Others
Others

Reputation: 3023

Is there a way to use solver.unsat_core, without using solver.assert_and_track?

Is there any way to make the following code work, and print out a valid unsat core?

from z3 import *

a = Int('a')
b = Int('b')

s = Solver()
s.add(a == 1)
s.add(a == 2)
s.add(b == 3)

s.check()

# This prints [], and I would like it to print [a == 1, a == 2]
print(s.unsat_core())

I know I could do this instead:

from z3 import *

a = Int('a')
b = Int('b')

s = Solver()
s.assert_and_track(a == 1, 'p1')
s.assert_and_track(a == 2, 'p2')
s.assert_and_track(b == 3, 'p3')

s.check()
# This prints [p1, p2]
print(s.unsat_core())

But for the real project I'm working on, it would be painful to go through and give names to every constraint (due to their volume, as well as how they're generated.)

Upvotes: 1

Views: 577

Answers (1)

alias
alias

Reputation: 30525

Not unless you implement it yourself.

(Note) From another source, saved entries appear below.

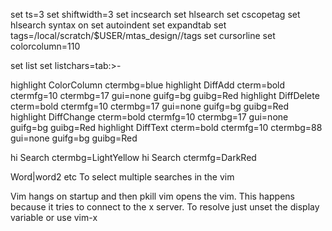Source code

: set ts=3
set shiftwidth=3
set incsearch
set hlsearch
set cscopetag
set hlsearch
syntax on
set autoindent
set expandtab
set tags=/local/scratch/$USER/mtas_design//tags
set cursorline
set colorcolumn=110

set list
set listchars=tab:>-

highlight ColorColumn ctermbg=blue
highlight DiffAdd    cterm=bold ctermfg=10 ctermbg=17 gui=none guifg=bg guibg=Red
highlight DiffDelete cterm=bold ctermfg=10 ctermbg=17 gui=none guifg=bg guibg=Red
highlight DiffChange cterm=bold ctermfg=10 ctermbg=17 gui=none guifg=bg guibg=Red
highlight DiffText   cterm=bold ctermfg=10 ctermbg=88 gui=none guifg=bg guibg=Red

hi Search ctermbg=LightYellow
hi Search ctermfg=DarkRed


Word|word2 etc To select multiple searches in the vim

Vim hangs on startup and then pkill vim opens the vim. This happens because it tries to connect to the x server. To resolve just unset the display variable or use vim-x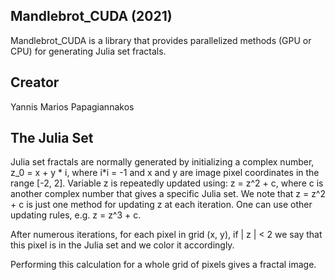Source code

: ## Mandlebrot_CUDA (2021)
Mandlebrot_CUDA is a library that provides parallelized methods (GPU or CPU) for generating Julia set fractals.


## Creator
Yannis Marios Papagiannakos

## The Julia Set

Julia set fractals are normally generated by initializing a complex number,  z_0 = x + y * i,  where  i*i = -1  and x and y are image pixel coordinates in the range [-2, 2]. 
Variable z is repeatedly updated using:  z = z^2 + c, where c is another complex number that gives a specific Julia set. We note that z = z^2 + c is just one method for updating z at each iteration. One can use other updating rules, e.g. z = z^3 + c.

After numerous iterations, for each pixel in grid (x, y), if | z | < 2 we say that this pixel is in the Julia set and we color it accordingly. 

Performing this calculation for a whole grid of pixels gives a fractal image.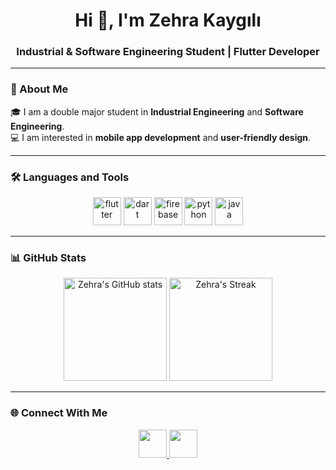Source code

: <h1 align="center">Hi 👋, I'm Zehra Kaygılı</h1>
<h3 align="center">Industrial & Software Engineering Student | Flutter Developer</h3>

---

### 🌟 About Me  
🎓 I am a double major student in **Industrial Engineering** and **Software Engineering**.  
💻 I am interested in **mobile app development** and **user-friendly design**.

---

### 🛠️ Languages and Tools  

<p align="center">
  <img src="https://cdn.jsdelivr.net/gh/devicons/devicon/icons/flutter/flutter-original.svg" alt="flutter" width="45" height="45"/>
  <img src="https://cdn.jsdelivr.net/gh/devicons/devicon/icons/dart/dart-original.svg" alt="dart" width="45" height="45"/>
  <img src="https://cdn.jsdelivr.net/gh/devicons/devicon/icons/firebase/firebase-plain.svg" alt="firebase" width="45" height="45"/>
  <img src="https://cdn.jsdelivr.net/gh/devicons/devicon/icons/python/python-original.svg" alt="python" width="45" height="45"/>
  <img src="https://cdn.jsdelivr.net/gh/devicons/devicon/icons/java/java-original.svg" alt="java" width="45" height="45"/>
</p>

---

### 📊 GitHub Stats  

<p align="center">
  <img src="https://github-readme-stats.vercel.app/api?username=zehrakaygili&show_icons=true&theme=tokyonight" alt="Zehra's GitHub stats" height="165"/>
  <img src="https://github-readme-streak-stats.herokuapp.com?user=zehrakaygili&theme=tokyonight" alt="Zehra's Streak" height="165"/>
</p>

---

### 🌐 Connect With Me  
<p align="center">
  <a href="https://www.linkedin.com/in/zehra-kaygili006/" target="_blank">
    <img src="https://skillicons.dev/icons?i=linkedin" width="45" height="45"/>
  </a>
    <a href="zzehrakaygili@gmail.com">
    <img src="https://skillicons.dev/icons?i=gmail" width="45" height="45"/>
  </a>
</p>



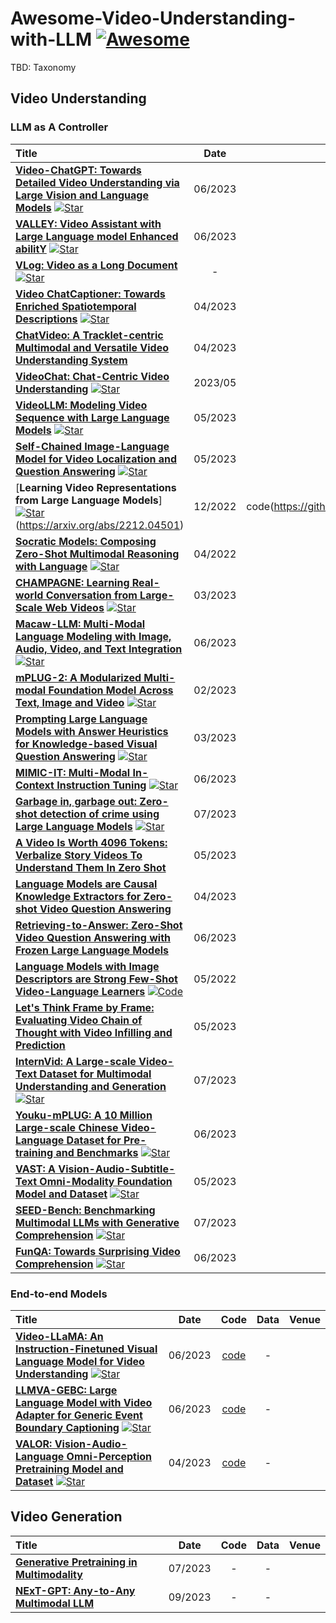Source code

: # Awesome-Video-Understanding-with-LLM [![Awesome](https://awesome.re/badge.svg)](https://awesome.re)
TBD: Taxonomy
## Video Understanding
### LLM as A Controller
|  Title  |  Date   |   Code   |   Data   |   Venue   |
|:--------|:--------:|:--------:|:--------:|:--------:|
| [**Video-ChatGPT: Towards Detailed Video Understanding via Large Vision and Language Models**](https://arxiv.org/abs/2306.05424) [![Star](https://img.shields.io/github/stars/mbzuai-oryx/Video-ChatGPT.svg?style=social&label=Star)](https://github.com/mbzuai-oryx/Video-ChatGPT) | 06/2023 | [code](https://github.com/mbzuai-oryx/Video-ChatGPT) | - |
| [**VALLEY: Video Assistant with Large Language model Enhanced abilitY**](https://arxiv.org/abs/2306.07207) [![Star](https://img.shields.io/github/stars/RupertLuo/Valley.svg?style=social&label=Star)](https://github.com/RupertLuo/Valley) | 06/2023 | [code](https://github.com/RupertLuo/Valley) | - |
| [**VLog: Video as a Long Document**](https://github.com/showlab/VLog) [![Star](https://img.shields.io/github/stars/showlab/VLog.svg?style=social&label=Star)](https://github.com/showlab/VLog) | - | [demo](https://huggingface.co/spaces/TencentARC/VLog) | - |
| [**Video ChatCaptioner: Towards Enriched Spatiotemporal Descriptions**](https://arxiv.org/abs/2304.04227) [![Star](https://img.shields.io/github/stars/Vision-CAIR/ChatCaptioner.svg?style=social&label=Star)](https://github.com/Vision-CAIR/ChatCaptioner/tree/main/Video_ChatCaptioner) | 04/2023 | [code](https://github.com/Vision-CAIR/ChatCaptioner/tree/main/Video_ChatCaptioner) | - |
| [**ChatVideo: A Tracklet-centric Multimodal and Versatile Video Understanding System**](https://arxiv.org/abs/2304.14407) | 04/2023 | [project page](https://www.wangjunke.info/ChatVideo/) | - |
| [**VideoChat: Chat-Centric Video Understanding**](https://arxiv.org/abs/2305.06355) [![Star](https://img.shields.io/github/stars/OpenGVLab/Ask-Anything.svg?style=social&label=Star)](https://github.com/OpenGVLab/Ask-Anything) | 2023/05 | [code](https://github.com/OpenGVLab/Ask-Anything) | [demo](https://huggingface.co/spaces/ynhe/AskAnything) |
| [**VideoLLM: Modeling Video Sequence with Large Language Models**](https://arxiv.org/abs/2305.13292) [![Star](https://img.shields.io/github/stars/cg1177/videollm.svg?style=social&label=Star)](https://github.com/cg1177/videollm) | 05/2023 | [code](https://github.com/cg1177/videollm) | - |
| [**Self-Chained Image-Language Model for Video Localization and Question Answering**](https://arxiv.org/abs/2305.06988v1) [![Star](https://img.shields.io/github/star/yui010206/sevila.svg?style=social&label=Star)](https://github.com/yui010206/sevila) | 05/2023 | [code](https://github.com/yui010206/sevila) | - |
| [**Learning Video Representations from Large Language Models**] [![Star](https://img.shields.io/github/star/facebookresearch/lavila.svg?style=social&label=Star)](https://github.com/facebookresearch/lavila)(https://arxiv.org/abs/2212.04501) | 12/2022 | code(https://github.com/facebookresearch/lavila) | - |
| [**Socratic Models: Composing Zero-Shot Multimodal Reasoning with Language**](https://arxiv.org/abs/2204.00598) [![Star](https://img.shields.io/github/stars/socraticmodels/socraticmodels.github.io.svg?style=social&label=Star)](https://socraticmodels.github.io/) | 04/2022 | [project page](https://socraticmodels.github.io/) | - |
| [**CHAMPAGNE: Learning Real-world Conversation from Large-Scale Web Videos**](https://arxiv.org/abs/2303.09713) [![Star](https://img.shields.io/github/star/wade3han/champagne.svg?style=social&label=Star)](https://github.com/wade3han/champagne) | 03/2023 | [code](https://github.com/wade3han/champagne) | - |
| [**Macaw-LLM: Multi-Modal Language Modeling with Image, Audio, Video, and Text Integration**](https://arxiv.org/abs/2306.09093) [![Star](https://img.shields.io/github/star/lyuchenyang/macaw-llm.svg?style=social&label=Star)](https://github.com/lyuchenyang/macaw-llm) | 06/2023 | [code](https://github.com/lyuchenyang/macaw-llm) | - |
| [**mPLUG-2: A Modularized Multi-modal Foundation Model Across Text, Image and Video**](https://arxiv.org/abs/2302.00402v1) [![Star](https://img.shields.io/github/star/X-PLUG/mPLUG-2.svg?style=social&label=Star)](https://github.com/X-PLUG/mPLUG-2) | 02/2023 | [code](https://github.com/X-PLUG/mPLUG-2) | - |
| [**Prompting Large Language Models with Answer Heuristics for Knowledge-based Visual Question Answering**](https://arxiv.org/abs/2303.01903) [![Star](https://img.shields.io/github/star/milvlg/prophet.svg?style=social&label=Star)](https://github.com/milvlg/prophet) | 03/2023 | [code](https://github.com/milvlg/prophet) | - |
| [**MIMIC-IT: Multi-Modal In-Context Instruction Tuning**](https://arxiv.org/abs/2306.05425) [![Star](https://img.shields.io/github/star/luodian/otter.svg?style=social&label=Star)](https://github.com/luodian/otter) | 06/2023 | [code](https://github.com/luodian/otter) | - |
| [**Garbage in, garbage out: Zero-shot detection of crime using Large Language Models**](https://arxiv.org/abs/2307.06844) [![Star](https://img.shields.io/github/star/anjsimmo/zero-shot-crime-detection.svg?style=social&label=Star)](https://github.com/anjsimmo/zero-shot-crime-detection) | 07/2023 | [code](https://github.com/anjsimmo/zero-shot-crime-detection) | - |
| [**A Video Is Worth 4096 Tokens: Verbalize Story Videos To Understand Them In Zero Shot**](https://arxiv.org/abs/2305.09758) | 05/2023 | - | - |
| [**Language Models are Causal Knowledge Extractors for Zero-shot Video Question Answering**](https://arxiv.org/abs/2304.03754) | 04/2023 | - | - |
| [**Retrieving-to-Answer: Zero-Shot Video Question Answering with Frozen Large Language Models**](https://arxiv.org/abs/2306.11732) | 06/2023 | - | - |
| [**Language Models with Image Descriptors are Strong Few-Shot Video-Language Learners**](https://arxiv.org/abs/2205.10747) [![Code](https://img.shields.io/github/stars/mikewangwzhl/vidil.svg?style=social&label=Code)](https://github.com/mikewangwzhl/vidil) | 05/2022 | [code](https://github.com/mikewangwzhl/vidil) | - |
| [**Let's Think Frame by Frame: Evaluating Video Chain of Thought with Video Infilling and Prediction**](https://arxiv.org/abs/2305.13903) | 05/2023 | - | - |
| [**InternVid: A Large-scale Video-Text Dataset for Multimodal Understanding and Generation**](https://arxiv.org/abs/2307.06942v1) [![Star](https://img.shields.io/github/star/opengvlab/internvideo.svg?style=social&label=Star)](https://github.com/opengvlab/internvideo) | 07/2023 | [code](https://github.com/opengvlab/internvideo) | - | - |
| [**Youku-mPLUG: A 10 Million Large-scale Chinese Video-Language Dataset for Pre-training and Benchmarks**](https://arxiv.org/abs/2306.04362v1) [![Star](https://img.shields.io/github/star/x-plug/youku-mplug.svg?style=social&label=Star)](https://github.com/x-plug/youku-mplug) | 06/2023 | [code](https://github.com/x-plug/youku-mplug) | - | - |
| [**VAST: A Vision-Audio-Subtitle-Text Omni-Modality Foundation Model and Dataset**](https://arxiv.org/abs/2305.18500v1) [![Star](https://img.shields.io/github/star/txh-mercury/vast.svg?style=social&label=Star)](https://github.com/txh-mercury/vast) | 05/2023 | [code](https://github.com/txh-mercury/vast) | - | - |
| [**SEED-Bench: Benchmarking Multimodal LLMs with Generative Comprehension**](https://arxiv.org/abs/2307.16125v1) [![Star](https://img.shields.io/github/star/ailab-cvc/seed-bench.svg?style=social&label=Star)](https://github.com/ailab-cvc/seed-bench) | 07/2023 | [code](https://github.com/ailab-cvc/seed-bench) | - | - |
| [**FunQA: Towards Surprising Video Comprehension**](https://arxiv.org/abs/2306.14899v1) [![Star](https://img.shields.io/github/star/jingkang50/funqa.svg?style=social&label=Star)](https://github.com/jingkang50/funqa) | 06/2023 | [code](https://github.com/jingkang50/funqa) | - | - |

### End-to-end Models
|  Title  |  Date   |   Code   |   Data   |   Venue   |
|:--------|:--------:|:--------:|:--------:|:--------:|
| [**Video-LLaMA: An Instruction-Finetuned Visual Language Model for Video Understanding**](https://arxiv.org/abs/2306.02858) [![Star](https://img.shields.io/github/stars/DAMO-NLP-SG/Video-LLaMA.svg?style=social&label=Star)](https://github.com/DAMO-NLP-SG/Video-LLaMA) | 06/2023 | [code](https://github.com/DAMO-NLP-SG/Video-LLaMA) | - |
| [**LLMVA-GEBC: Large Language Model with Video Adapter for Generic Event Boundary Captioning**](https://arxiv.org/abs/2306.10354) [![Star](https://img.shields.io/github/stars/zjr2000/llmva-gebc.svg?style=social&label=Star)](https://github.com/zjr2000/llmva-gebc) | 06/2023 | [code](https://github.com/zjr2000/llmva-gebc) | - |
| [**VALOR: Vision-Audio-Language Omni-Perception Pretraining Model and Dataset**](https://arxiv.org/abs/2304.08345v1) [![Star](https://img.shields.io/github/stars/TXH-mercury/VALOR.svg?style=social&label=Star)](https://github.com/TXH-mercury/VALOR) | 04/2023 | [code](https://github.com/TXH-mercury/VALOR) | - |

## Video Generation
|  Title  |  Date   |   Code   |   Data   |   Venue   |
|:--------|:--------:|:--------:|:--------:|:--------:|
| [**Generative Pretraining in Multimodality**](https://arxiv.org/abs/2307.05222) | 07/2023 | - | - |
| [**NExT-GPT: Any-to-Any Multimodal LLM**](https://arxiv.org/abs/2309.05519) | 09/2023 | - | - |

Unsat core extraction requires labeling the constraints, see top of page 67 of this document: http://smtlib.cs.uiowa.edu/papers/smt-lib-reference-v2.6-r2017-07-18.pdf

Having said that, you can build a "database" of your assertions by defining your own version of add that first makes up a name and inserts it, and then do the reverse lookup in a function my_unsat_core that you would similarly define. If you were to implement this in a generic way, Z3 folks might be interested in incorporating it into their API as well. Would be a nice addition.